[Opening INPUT FOR THIS TASK section]

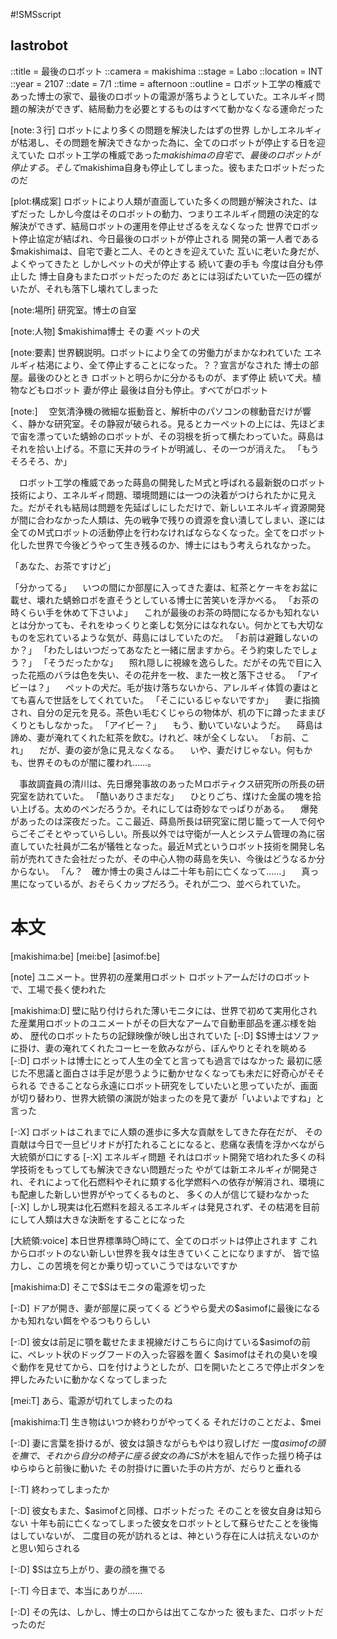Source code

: #!SMSscript

## lastrobot

::title = 最後のロボット
::camera = makishima
::stage = Labo
::location = INT
::year = 2107
::date = 7/1
::time = afternoon
::outline = ロボット工学の権威であった博士の家で、最後のロボットの電源が落ちようとしていた。エネルギィ問題の解決ができず、結局動力を必要とするものはすべて動かなくなる運命だった

[note:３行]
ロボットにより多くの問題を解決したはずの世界
しかしエネルギィが枯渇し、その問題を解決できなかった為に、全てのロボットが停止する日を迎えていた
ロボット工学の権威であった$makishimaの自宅で、最後のロボットが停止する。そして$makishima自身も停止してしまった。彼もまたロボットだったのだ

[plot:構成案]
ロボットにより人類が直面していた多くの問題が解決された、はずだった
しかし今度はそのロボットの動力、つまりエネルギィ問題の決定的な解決ができず、結局ロボットの運用を停止せざるをえなくなった
世界でロボット停止協定が結ばれ、今日最後のロボットが停止される
開発の第一人者である$makishimaは、自宅で妻と二人、そのときを迎えていた
互いに老いた身だが、よくやってきたと
しかしペットの犬が停止する
続いて妻の手も
今度は自分も停止した
博士自身もまたロボットだったのだ
あとには羽ばたいていた一匹の蝶がいたが、それも落下し壊れてしまった

[note:場所]
研究室。博士の自室

[note:人物]
$makishima博士
その妻
ペットの犬

[note:要素]
世界観説明。ロボットにより全ての労働力がまかなわれていた
エネルギィ枯渇により、全て停止することになった。？？宣言がなされた
博士の部屋。最後のひととき
ロボットと明らかに分かるものが、まず停止
続いて犬。植物などもロボット
妻が停止
最後は自分も停止。すべてがロボット

[note:]
　空気清浄機の微細な振動音と、解析中のパソコンの稼動音だけが響く、静かな研究室。その静寂が破られる。見るとカーペットの上には、先ほどまで宙を漂っていた蜻蛉のロボットが、その羽根を折って横たわっていた。蒔島はそれを拾い上げる。不意に天井のライトが明滅し、その一つが消えた。
「もうそろそろ、か」

　ロボット工学の権威であった蒔島の開発したＭ式と呼ばれる最新鋭のロボット技術により、エネルギィ問題、環境問題には一つの決着がつけられたかに見えた。だがそれも結局は問題を先延ばしにしただけで、新しいエネルギィ資源開発が間に合わなかった人類は、先の戦争で残りの資源を食い潰してしまい、遂には全てのＭ式ロボットの活動停止を行わなければならなくなった。全てをロボット化した世界で今後どうやって生き残るのか、博士にはもう考えられなかった。

「あなた、お茶ですけど」

「分かってる」
　いつの間にか部屋に入ってきた妻は、紅茶とケーキをお盆に載せ、壊れた蜻蛉ロボを直そうとしている博士に苦笑いを浮かべる。
「お茶の時くらい手を休めて下さいよ」
　これが最後のお茶の時間になるかも知れないとは分かっても、それをゆっくりと楽しむ気分にはなれない。何かとても大切なものを忘れているような気が、蒔島にはしていたのだ。
「お前は避難しないのか？」
「わたしはいつだってあなたと一緒に居ますから。そう約束したでしょう？」
「そうだったかな」
　照れ隠しに視線を逸らした。だがその先で目に入った花瓶のバラは色を失い、その花弁を一枚、また一枚と落下させる。
「アイビーは？」
　ペットの犬だ。毛が抜け落ちないから、アレルギィ体質の妻はとても喜んで世話をしてくれていた。
「そこにいるじゃないですか」
　妻に指摘され、自分の足元を見る。茶色い毛むくじゃらの物体が、机の下に蹲ったままぴくりともしなかった。
「アイビー？」
　もう、動いていないようだ。
　蒔島は諦め、妻が淹れてくれた紅茶を飲む。けれど、味が全くしない。
「お前、これ」
　だが、妻の姿が急に見えなくなる。
　いや、妻だけじゃない。何もかも、世界そのものが闇に覆われ……。

　事故調査員の清川は、先日爆発事故のあったＭロボティクス研究所の所長の研究室を訪れていた。
「酷いありさまだな」
　ひとりごち、煤けた金属の塊を拾い上げる。太めのペンだろうか。それにしては奇妙なでっぱりがある。
　爆発があったのは深夜だった。ここ最近、蒔島所長は研究室に閉じ籠って一人で何やらごそごそとやっていらしい。所長以外では守衛が一人とシステム管理の為に宿直していた社員が二名が犠牲となった。最近Ｍ式というロボット技術を開発し名前が売れてきた会社だったが、その中心人物の蒔島を失い、今後はどうなるか分からない。
「ん？　確か博士の奥さんは二十年も前に亡くなって……」
　真っ黒になっているが、おそらくカップだろう。それが二つ、並べられていた。


# 本文

[makishima:be]
[mei:be]
[asimof:be]

[note]
ユニメート。世界初の産業用ロボット
ロボットアームだけのロボットで、工場で長く使われた

[makishima:D]
壁に貼り付けられた薄いモニタには、世界で初めて実用化された産業用ロボットのユニメートがその巨大なアームで自動車部品を運ぶ様を始め、
歴代のロボットたちの記録映像が映し出されていた
[-:D]
$S博士はソファに掛け、妻の淹れてくれたコーヒーを飲みながら、ぼんやりとそれを眺める
[-:D]
ロボットは博士にとって人生の全てと言っても過言ではなかった
最初に感じた不思議と面白さは手足が思うように動かせなくなっても未だに好奇心がそそられる
できることなら永遠にロボット研究をしていたいと思っていたが、画面が切り替わり、世界大統領の演説が始まったのを見て妻が「いよいよですね」と言った

[-:X]
ロボットはこれまでに人類の進歩に多大な貢献をしてきた存在だが、
その貢献は今日で一旦ピリオドが打たれることになると、悲痛な表情を浮かべながら大統領が口にする
[-:X]
エネルギィ問題
それはロボット開発で培われた多くの科学技術をもってしても解決できない問題だった
やがては新エネルギィが開発され、それによって化石燃料やそれに類する化学燃料への依存が解消され、環境にも配慮した新しい世界がやってくるものと、
多くの人が信じて疑わなかった
[-:X]
しかし現実は化石燃料を超えるエネルギィは発見されず、その枯渇を目前にして人類は大きな決断をすることになった

[大統領:voice]
本日世界標準時〇時にて、全てのロボットは停止されます
これからロボットのない新しい世界を我々は生きていくことになりますが、
皆で協力し、この苦境を何とか乗り切っていこうではないですか

[makishima:D]
そこで$Sはモニタの電源を切った

[-:D]
ドアが開き、妻が部屋に戻ってくる
どうやら愛犬の$asimofに最後になるかも知れない餌をやるつもりらしい

[-:D]
彼女は前足に顎を載せたまま視線だけこちらに向けている$asimofの前に、ペレット状のドッグフードの入った容器を置く
$asimofはそれの臭いを嗅ぐ動作を見せてから、口を付けようとしたが、口を開いたところで停止ボタンを押したみたいに動かなくなってしまった

[mei:T]
あら、電源が切れてしまったのね

[makishima:T]
生き物はいつか終わりがやってくる
それだけのことだよ、$mei

[-:D]
妻に言葉を掛けるが、彼女は頷きながらもやはり寂しげだ
一度$asimofの頭を撫で、それから自分の椅子に座る
彼女の為に$Sが木を組んで作った揺り椅子はゆらゆらと前後に動いた
その肘掛けに置いた手の片方が、だらりと垂れる

[-:T]
終わってしまったか

[-:D]
彼女もまた、$asimofと同様、ロボットだった
そのことを彼女自身は知らない
十年も前に亡くなってしまった彼女をロボットとして蘇らせたことを後悔はしていないが、
二度目の死が訪れるとは、神という存在に人は抗えないのかと思い知らされる

[-:D]
$Sは立ち上がり、妻の顔を撫でる

[-:T]
今日まで、本当にありが……

[-:D]
その先は、しかし、博士の口からは出てこなかった
彼もまた、ロボットだったのだ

[Closing INPUT FOR THIS TASK section]

- [WHAT IS NEEDED]: Set down, from the entries above, exactly the lines from the one with "ユニメート。世界初の産業用ロボット" up to and including the one with "本日世界標準時〇時にて、全てのロボットは停止されます", and no other lines.

- [RESPONSE TO THE TASK]:
ユニメート。世界初の産業用ロボット
ロボットアームだけのロボットで、工場で長く使われた

[makishima:D]
壁に貼り付けられた薄いモニタには、世界で初めて実用化された産業用ロボットのユニメートがその巨大なアームで自動車部品を運ぶ様を始め、
歴代のロボットたちの記録映像が映し出されていた
[-:D]
$S博士はソファに掛け、妻の淹れてくれたコーヒーを飲みながら、ぼんやりとそれを眺める
[-:D]
ロボットは博士にとって人生の全てと言っても過言ではなかった
最初に感じた不思議と面白さは手足が思うように動かせなくなっても未だに好奇心がそそられる
できることなら永遠にロボット研究をしていたいと思っていたが、画面が切り替わり、世界大統領の演説が始まったのを見て妻が「いよいよですね」と言った

[-:X]
ロボットはこれまでに人類の進歩に多大な貢献をしてきた存在だが、
その貢献は今日で一旦ピリオドが打たれることになると、悲痛な表情を浮かべながら大統領が口にする
[-:X]
エネルギィ問題
それはロボット開発で培われた多くの科学技術をもってしても解決できない問題だった
やがては新エネルギィが開発され、それによって化石燃料やそれに類する化学燃料への依存が解消され、環境にも配慮した新しい世界がやってくるものと、
多くの人が信じて疑わなかった
[-:X]
しかし現実は化石燃料を超えるエネルギィは発見されず、その枯渇を目前にして人類は大きな決断をすることになった

[大統領:voice]
本日世界標準時〇時にて、全てのロボットは停止されます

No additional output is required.